All Saints’ leather jackets feel luxurious from the first touch. The leathers are buttery soft, and the suedes are velvet-like in texture, making them a joy to wear. The fits are comfortable from the first wear, and will only soften and give the more you wear your jacket. With some styles, the metal details can get in the way a little, but this comes with the territory of a hardware-heavy biker.


All Saints leather jackets run true to size, so if you want some extra slouch and a more relaxed fit, go for one above your normal size. The sleeves are relatively long compared with other jackets I’ve tried, which may be a problem for petites.


As the leather All Saints uses hasn’t been coated in plastic, it’s porous and will happily absorb everything it comes into contact with. Grease from make-up, oil from hand cream and alcohol from perfume are some of the main culprits for causing permanent marks. Rain, humidity and sunlight can all distort and fade the fabric, too.

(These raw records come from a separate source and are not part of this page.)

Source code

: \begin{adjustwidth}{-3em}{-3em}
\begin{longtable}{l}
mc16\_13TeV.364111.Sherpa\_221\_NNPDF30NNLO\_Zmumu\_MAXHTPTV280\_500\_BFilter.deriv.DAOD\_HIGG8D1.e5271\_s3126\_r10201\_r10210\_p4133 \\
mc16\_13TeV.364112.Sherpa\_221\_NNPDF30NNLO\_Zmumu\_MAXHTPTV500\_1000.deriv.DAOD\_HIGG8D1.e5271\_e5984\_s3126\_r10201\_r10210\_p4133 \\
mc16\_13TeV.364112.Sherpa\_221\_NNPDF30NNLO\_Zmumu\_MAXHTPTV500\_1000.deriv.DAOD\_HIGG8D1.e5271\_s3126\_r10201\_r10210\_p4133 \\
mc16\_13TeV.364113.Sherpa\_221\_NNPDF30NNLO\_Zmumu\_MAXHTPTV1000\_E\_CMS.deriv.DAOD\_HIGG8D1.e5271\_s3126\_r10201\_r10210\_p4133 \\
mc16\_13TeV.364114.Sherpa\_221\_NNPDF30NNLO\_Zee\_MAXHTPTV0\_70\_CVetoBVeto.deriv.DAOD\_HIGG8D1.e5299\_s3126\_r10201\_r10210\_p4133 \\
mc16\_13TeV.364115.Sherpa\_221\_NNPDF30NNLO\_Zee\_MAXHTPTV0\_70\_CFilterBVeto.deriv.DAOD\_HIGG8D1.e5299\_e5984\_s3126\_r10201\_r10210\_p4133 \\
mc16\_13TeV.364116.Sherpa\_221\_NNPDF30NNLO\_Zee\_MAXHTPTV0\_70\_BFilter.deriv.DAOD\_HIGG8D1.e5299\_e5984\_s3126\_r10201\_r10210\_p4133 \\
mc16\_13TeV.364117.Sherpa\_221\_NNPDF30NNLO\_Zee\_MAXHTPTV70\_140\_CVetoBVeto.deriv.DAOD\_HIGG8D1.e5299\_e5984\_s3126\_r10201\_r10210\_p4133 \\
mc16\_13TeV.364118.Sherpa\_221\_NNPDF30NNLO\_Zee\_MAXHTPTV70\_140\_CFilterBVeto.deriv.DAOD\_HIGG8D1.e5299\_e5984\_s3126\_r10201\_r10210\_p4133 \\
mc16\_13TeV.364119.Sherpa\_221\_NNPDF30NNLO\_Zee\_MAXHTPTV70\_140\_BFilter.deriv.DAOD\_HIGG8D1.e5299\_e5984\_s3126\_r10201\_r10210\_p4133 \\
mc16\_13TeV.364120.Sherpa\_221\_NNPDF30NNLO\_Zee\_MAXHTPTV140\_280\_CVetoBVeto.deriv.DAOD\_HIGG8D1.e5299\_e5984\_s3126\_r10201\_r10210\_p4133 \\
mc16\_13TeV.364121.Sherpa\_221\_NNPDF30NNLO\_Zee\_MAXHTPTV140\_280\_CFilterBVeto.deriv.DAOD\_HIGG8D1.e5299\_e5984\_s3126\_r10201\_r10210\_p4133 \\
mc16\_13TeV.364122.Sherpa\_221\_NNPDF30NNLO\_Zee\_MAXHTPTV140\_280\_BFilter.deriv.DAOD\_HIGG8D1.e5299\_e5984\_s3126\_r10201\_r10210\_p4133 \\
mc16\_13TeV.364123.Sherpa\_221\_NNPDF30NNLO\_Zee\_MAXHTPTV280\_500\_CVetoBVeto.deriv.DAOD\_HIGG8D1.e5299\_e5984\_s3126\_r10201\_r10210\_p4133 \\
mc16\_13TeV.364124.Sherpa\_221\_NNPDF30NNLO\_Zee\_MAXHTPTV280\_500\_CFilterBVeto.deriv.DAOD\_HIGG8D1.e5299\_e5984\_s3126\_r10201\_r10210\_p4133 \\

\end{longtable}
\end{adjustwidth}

It is possible to buy water-resistant sprays that coat your clothes, but as All Saints doesn’t endorse this, you wouldn’t be reimbursed by them if anything goes wrong.

If you do want to get your jacket cleaned, All Saints recommends using a specialist leather or dry cleaner who can care for it properly.

To keep your jacket good as new in the meantime, don’t try to remove marks at home and store it in a breathable dust bag when you’re not wearing it.

Having said that, the beauty of a leather jacket is often in how it ages and the distinctive and unique details the fabric has picked up as you’ve worn it. If it’s a lived-in look you’re after, then minimal care can reward you with maximum impact.